(This one is really techie.)
This arose out of a discussion on a fancy cloning technology. Would it work, someone asked? Well, I am sure that it would clone something, I said. But, remembering those cosmids back in my PhD days, it was anyone’s guess as to what it cloned. The power of phage growth to find and amplify self-replicating objects is so vast that you can always clone something, but often it turns out to be junk.
While the discussion moved on to ... well, the usual sort of consultant things ... most of my mind pondered. Just how powerful was a phage cloning or PCR technology? Could it really clone anything? After five minutes of shareholder value and cash flow forecasting I suddenly came to life again and announced to a baffled table that I had worked out how to use PCR to make a time machine.
Here is how it works. You design a modular, microminiaturized system of mechanical bits. Simple parts, like levers, racks, pins, wires etc. You also design a system of enzymes, membranes, nanotechnology widgets etc. that will build a machine from those simple elements. (This is simpler than designing life from scratch - the assembler mechanism does not have to be able to assemble itself as well. You do that.) You code how they assemble a machine by a piece of DNA that is held in one of those bits. The end of the DNA is complementary to your PCR primers. By reading the DNA all the other enzymes, nanotechnology etc. can assemble a specific machine.

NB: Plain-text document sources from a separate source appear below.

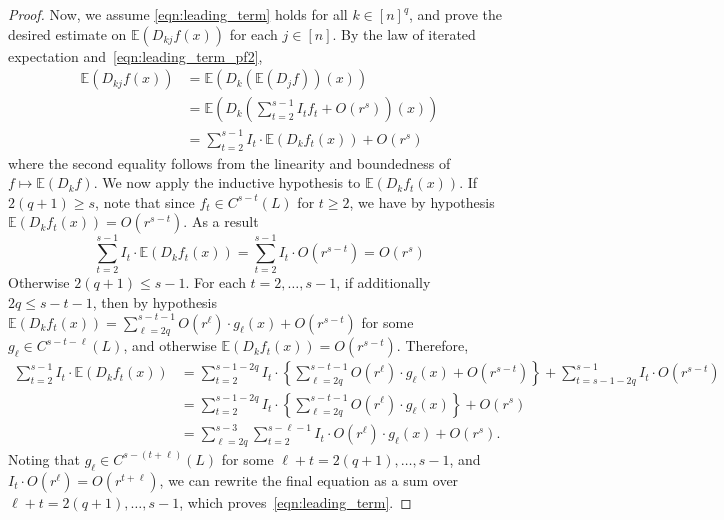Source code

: \documentclass{article}
\newcommand{\1}{\mathbf{1}}
\newcommand{\Ebb}{\mathbb{E}}
\theoremstyle{alden}
\theoremstyle{aldenthm}
\theoremstyle{definition}
\theoremstyle{remark}
\begin{document}
\begin{proof}
	Now, we assume \eqref{eqn:leading_term} holds for all $k \in [n]^q$, and prove the desired estimate on $\Ebb(D_{kj}f(x))$ for each $j \in [n]$. By the law of iterated expectation and~\eqref{eqn:leading_term_pf2},
	\begin{align*}
	\Ebb(D_{kj}f(x)) & = \Ebb(D_k(\Ebb(D_jf))(x)) \\
	& = \Ebb\left(D_k\left(\sum_{t = 2}^{s - 1} I_t f_t + O(r^s)\right)(x)\right) \\
	& = \sum_{t = 2}^{s - 1} I_t \cdot \Ebb(D_kf_t(x)) + O(r^s)
	\end{align*}
	where the second equality follows from the linearity and boundedness of $f \mapsto \Ebb(D_kf)$. We now apply the inductive hypothesis to $\Ebb(D_kf_t(x))$. If $2(q + 1) \geq s$, note that since $f_t \in C^{s - t}(L)$ for $t \geq 2$, we have by hypothesis $\Ebb(D_kf_t(x)) = O(r^{s - t})$. As a result
	\begin{equation*}
	\sum_{t = 2}^{s - 1} I_t \cdot \Ebb(D_kf_t(x)) = \sum_{t = 2}^{s - 1} I_t \cdot O(r^{s - t}) = O(r^s)
	\end{equation*} 
	Otherwise $2(q + 1) \leq s - 1$. For each $t = 2,\ldots, s - 1$, if additionally  $2q \leq s - t - 1$, then by hypothesis $\Ebb(D_kf_t(x)) = \sum_{\ell = 2q}^{s - t - 1} O(r^{\ell}) \cdot g_{\ell}(x) + O(r^{s - t})$ for some $g_{\ell} \in C^{s - t - \ell}(L)$, and otherwise $\Ebb(D_kf_t(x)) = O(r^{s - t})$. Therefore,
	\begin{align*}
	\sum_{t = 2}^{s - 1} I_t \cdot \Ebb(D_kf_t(x)) & = \sum_{t = 2}^{s - 1 - 2q} I_t \cdot \left\{\sum_{\ell = 2q}^{s - t - 1} O(r^{\ell}) \cdot g_{\ell}(x) + O(r^{s - t}) \right\} + \sum_{t = s - 1 - 2q}^{s - 1}I_{t} \cdot O(r^{s - t}) \\
	& = \sum_{t = 2}^{s - 1 - 2q} I_t \cdot \left\{\sum_{\ell = 2q}^{s - t - 1} O(r^{\ell}) \cdot g_{\ell}(x)\right\}  + O(r^s) \\
	& = \sum_{\ell = 2q}^{s - 3} \sum_{t = 2}^{s - \ell - 1} I_t \cdot O(r^{\ell}) \cdot g_{\ell}(x) + O(r^s).
	\end{align*}
	Noting that $g_{\ell} \in C^{s - (t + \ell)}(L)$ for some $\ell + t = 2(q + 1),\ldots,s - 1$, and $I_t \cdot O(r^{\ell}) = O(r^{t + \ell})$, we can rewrite the final equation as a sum over $\ell + t = 2(q + 1),\ldots,s - 1$, which proves~\eqref{eqn:leading_term}.
\end{proof}
\end{document}
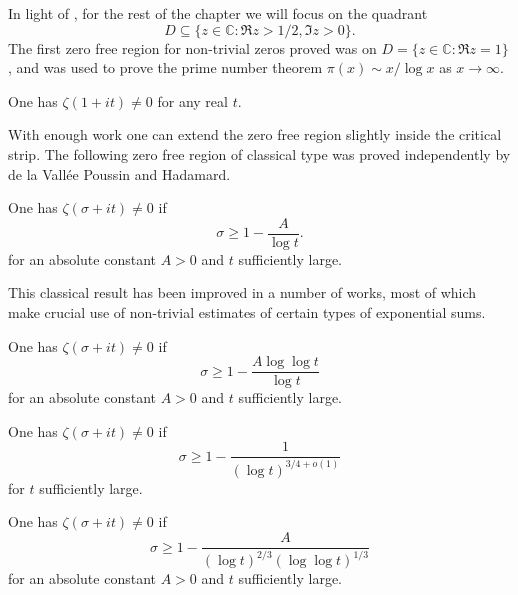 In light of , for the rest of the chapter we will focus on the quadrant 
\[
D\subseteq \{z \in \mathbb{C}: \Re z > 1/2, \Im z > 0\}.
\]
The first zero free region for non-trivial zeros proved was on $D = \{z \in \mathbb{C}: \Re z = 1\}$, and was used to prove the prime number theorem $\pi(x) \sim x/\log x$ as $x \to \infty$.

\begin{theorem}
One has $\zeta(1 + it) \ne 0$ for any real $t$.
\end{theorem}

With enough work one can extend the zero free region slightly inside the critical strip. The following zero free region of classical type was proved independently by de la Vall\'ee Poussin and Hadamard.

\begin{theorem}
One has $\zeta(\sigma + it) \ne 0$ if 
\[
\sigma \ge 1 - \frac{A}{\log t}.
\]
for an absolute constant $A > 0$ and $t$ sufficiently large.
\end{theorem}

This classical result has been improved in a number of works, most of which make crucial use of non-trivial estimates of certain types of exponential sums.

\begin{theorem}
One has $\zeta(\sigma + it) \ne 0$ if 
\[
\sigma \ge 1 - \frac{A \log\log t}{\log t}
\]
for an absolute constant $A > 0$ and $t$ sufficiently large.
\end{theorem}

\begin{theorem}
One has $\zeta(\sigma + it) \ne 0$ if 
\[
\sigma \ge 1 - \frac{1}{(\log t)^{3/4 + o(1)}}
\]
for $t$ sufficiently large.
\end{theorem}

\begin{theorem}
One has $\zeta(\sigma + it) \ne 0$ if 
\[
\sigma \ge 1 - \frac{A}{(\log t)^{2/3}(\log\log t)^{1/3}}
\]
for an absolute constant $A > 0$ and $t$ sufficiently large.
\end{theorem}
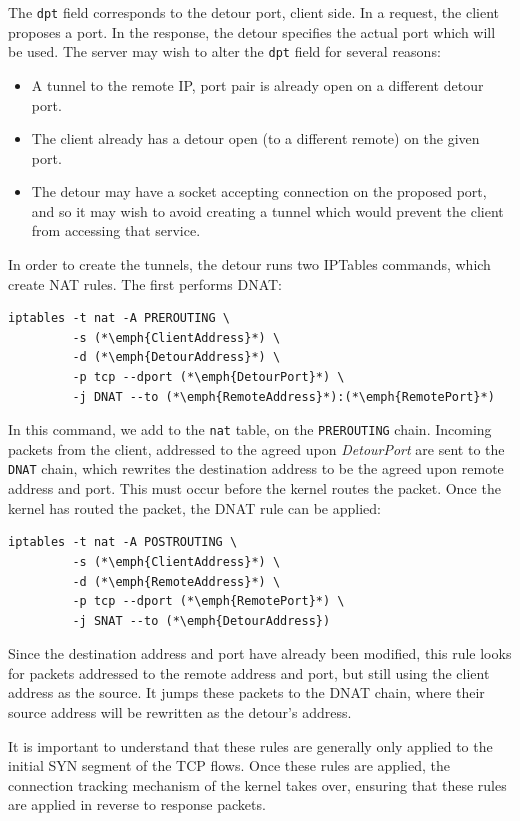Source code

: \documentclass{cwru}
\begin{document}
The \texttt{dpt} field corresponds to the detour port, client side. In a
request, the client proposes a port. In the response, the detour specifies the
actual port which will be used. The server may wish to alter the \texttt{dpt}
field for several reasons:
\begin{itemize}
\item A tunnel to the remote IP, port pair is already open on a different detour
  port.
\item The client already has a detour open (to a different remote) on the given
  port.
\item The detour may have a socket accepting connection on the proposed port,
  and so it may wish to avoid creating a tunnel which would prevent the client
  from accessing that service.
\end{itemize}

In order to create the tunnels, the detour runs two IPTables commands, which
create NAT rules. The first performs DNAT:

\begin{lstlisting}
iptables -t nat -A PREROUTING \
         -s (*\emph{ClientAddress}*) \
         -d (*\emph{DetourAddress}*) \
         -p tcp --dport (*\emph{DetourPort}*) \
         -j DNAT --to (*\emph{RemoteAddress}*):(*\emph{RemotePort}*)
\end{lstlisting}

In this command, we add to the \texttt{nat} table, on the \texttt{PREROUTING}
chain. Incoming packets from the client, addressed to the agreed upon
\textit{DetourPort} are sent to the \texttt{DNAT} chain, which rewrites the
destination address to be the agreed upon remote address and port. This must
occur before the kernel routes the packet. Once the kernel has routed the
packet, the DNAT rule can be applied:

\begin{lstlisting}
iptables -t nat -A POSTROUTING \
         -s (*\emph{ClientAddress}*) \
         -d (*\emph{RemoteAddress}*) \
         -p tcp --dport (*\emph{RemotePort}*) \
         -j SNAT --to (*\emph{DetourAddress})
\end{lstlisting}

Since the destination address and port have already been modified, this rule
looks for packets addressed to the remote address and port, but still using the
client address as the source. It jumps these packets to the DNAT chain, where
their source address will be rewritten as the detour's address.

It is important to understand that these rules are generally only applied to the
initial SYN segment of the TCP flows. Once these rules are applied, the
connection tracking mechanism of the kernel takes over, ensuring that these
rules are applied in reverse to response packets.
\end{document}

You then throw in a pool of random DNAs, and amplify. If one of them happens to encode a functional time machine, then that will be amplified together with everything else, but, unlike everything else, will travel back in time to contaminate your starting material. So it will be present at the start in unusually large amounts. So there will be more of it than of any other DNA at the end of the PCR cycle, so that there will me more time machines travelling back and contaminating the starting material ... and so on. In fact, as soon as you start up the thermal cycler, if there was any DNA that could code for a time machine in there, then the tube will instantly fill up with tiny time machines.
The nanotechnology part poses a problem for me rushing into the lab. and trying this. But we do not need nanotechnology! After all, if we want to move something we construct pistons and levers and wheels and roads and stuff, but nature goes another route, constructing chemical machines out of acto-myosin. Why not have a chemical time machine? So, iteration 2 of this experiment uses phage display, and the same logic as above. You start out with random DNA inserted into a phage vector, and end up with time-travelling viruses.
But I do not think that this will work. No, really, we have to be realistic about these things. Because if it could, every virus in the biosphere would be able to travel in time, and they obviously cannot. Also, using viral vectors for cloning would be almost impossible, because the one random re-arrangement which made a time-virus would immediately contaminate every library. (Of course, I might have been lucky with my PhD gene library, which displayed Mysterious Amplified Clones ... I wonder if I still have them in the fridge?)
No, I think we need to go further into the molecular realm and look at catalytic RNA. RNA can have effector as well as information-carrying function - it can catalyse reactions. Why not catalyse time travel too? We could have a nucleic-acid amplifying reaction, and start out with no target nucleic acid. If any time-travelling nucleic acid was made, then it would travel back in time and form the template for its own synthesis. (If none was made, then it would not, and out reaction would simply produce no result.) The advantage here is that you can start with a zero concentration of DNA of any length ... if a time machine takes 17kb of DNA to make (some 6 megadaltons or about half a million atoms), that is no problem. We need to start our reaction with every possible 17kb-mer in a random mix in order to have the correct molecule to amplify, but we only need zero molecules of them, because the correct one will be selected out of the virtual pool and travel back in time to prime its own amplification. This could, in fact, be quite a low cost experiment.
The evidence is that you can run PCR reactions with primers but no target in for 20 - 30 cycles and get a ‘clean’ result, so this probably does not work for DNA. But it does work for RNA! Remember Q-beta? Q-beta is an RNA phage whose replicase accurately copies the Q-beta’s RNA genome. Q-beta replicase can be tempted to replicate all sorts of other RNA, of course. But it can even be tempted to replicate RNA when there is no RNA there. You can incubate the enzyme with nucleoside triphosphates and absolutely no RNA at all, and after a while some RNA starts to appear. And it always has the same sequence - this is not the enzyme just assembling junk. In short, Q-beta replicase is a time-machine synthetase.
This has two interesting implications. The first is, obviously, for the origin of life, especially given the current belief in an ‘RNA world’ as the progenitor of modern biochemistry. The second is that we should look again at Q-beta, from a point of view of quantum cosmology. After all the talk of rotating black holes and relativistic cosmic strings as the basis of time machines, it is quite refreshing to think that biotechnology could do the whole thing at room temperature in a flask of salty water.